Table 4 shows the results obtained by solving the same network configurations presented in Table 3, assuming the DGs capable to deliver both active and reactive power. The difficulty of the A4 analytical method immediately emerges to free itself from local optimal solutions even in this situation, reporting higher power losses than the combined OPF method, except for the IEEE 69 one DG configuration. In this case, while managing both methods to identify the exact Bus where to place the generator, the combined OPF method has a loss of 23.17 kW, slightly higher than the 22.62 kW of the A4 method. The reason lies in the nominal power of the generator identified by the methods. In the case of the combined OPF method it is 1828 kVA, lower than the 2243 kVA of the A4 method. However, both generators, identified by the two methods, have the same power factor.
In [136], the proposed analytical methods are based on the Elgerd’s loss formula, called Analytical method A1, and on the branch current loss formula, called Analytical method A2. The results, obtained by applying these two methods to the IEEE 69 network configuration with one DG, are completely comparable to those obtained by the combined OPF method.

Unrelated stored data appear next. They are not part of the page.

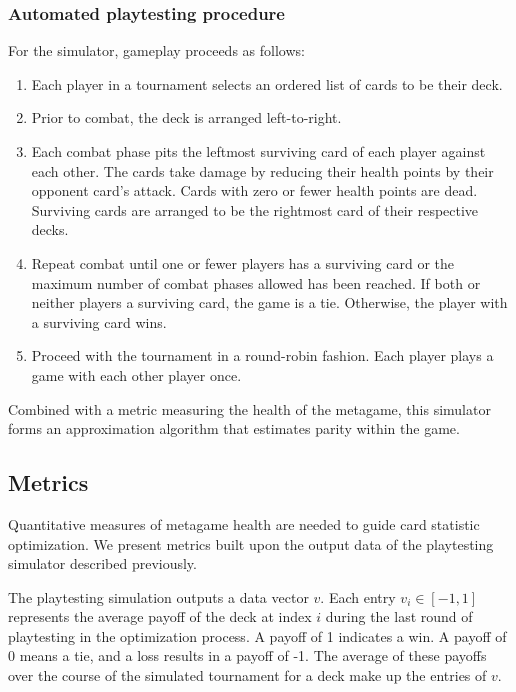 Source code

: \subsubsection{Automated playtesting procedure} \label{sec:tourney}

For the simulator, gameplay proceeds as follows:

\begin{enumerate}
	\item Each player in a tournament selects an ordered list
	of cards to be their deck.
	\item Prior to combat, the deck is arranged left-to-right.
	\item Each combat phase pits the leftmost surviving card
	of each player against each other. The cards take damage by 
	reducing their health points by their opponent card's attack.
	Cards with zero or fewer health points are dead. Surviving cards
	are arranged to be the rightmost card of their respective decks.
	\item Repeat combat until one or fewer players has a surviving card
	or the maximum number of combat phases allowed has been reached.
	If both or neither players a surviving card, the game is a tie.
	Otherwise, the player with a surviving card wins.
	\item Proceed with the tournament in a round-robin fashion. Each 
	player plays a game with each other player once.
\end{enumerate}

Combined with a metric measuring the health of the metagame, this simulator 
forms an approximation algorithm that estimates parity within the game.

\subsection{Metrics} \label{sec:metrics}

Quantitative measures of metagame health are needed to guide 
card statistic optimization. We present metrics built upon the
output data of the playtesting simulator described previously.

The playtesting simulation outputs a data vector $v$.
Each entry $v_i \in [-1, 1]$ represents the average payoff of
the deck at index $i$ during the last round of playtesting in
the optimization process. A payoff of 1 indicates a win. A
payoff of 0 means a tie, and a loss results in a payoff of -1.
The average of these payoffs over the course of the simulated
tournament for a deck make up the entries of $v$.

Making a comparison with the CPU’s Time data, it is evident that the A4, EA, LSF, and OPF combined with EA methods are the fastest methods. In Figure 11 and Figure 12, the relative computational times are represented, respectively, in IEEE 33 and in IEEE 69 case studies, i.e., the computational time required by each method to find a solution compared to the time needed by the OPF method in [41] as base case. In all configurations, they guarantee convergence in almost half the time required for the OPF method. In the case study IEEE 33 Figure 11 the A4 method allows a time saving compared to the OPF method equal to 87.69%, 98.66%, and 99.80%, respectively, in the case of placement of 1 DG, 2 DG, and 3 DG. The OPF combined with EA method, on the other hand, in the case of placement of 1 DG guarantees a computational saving of 93.08%, 99.26% in the case of 2 DG and 99.80% in the case of 3 DG. The EA and LSF methods, on the other hand, are the methods that compete for the primacy relative to the speed of convergence. The EA method is the fastest method in the IEEE 33 case study in the 1 DG and 2 DG configurations going to convergence with a computational time saving of 96.15% and 99.46%, respectively, while in the 3 DG configuration the fastest method turns out to be the LSF saving 99.89 of the Computation time.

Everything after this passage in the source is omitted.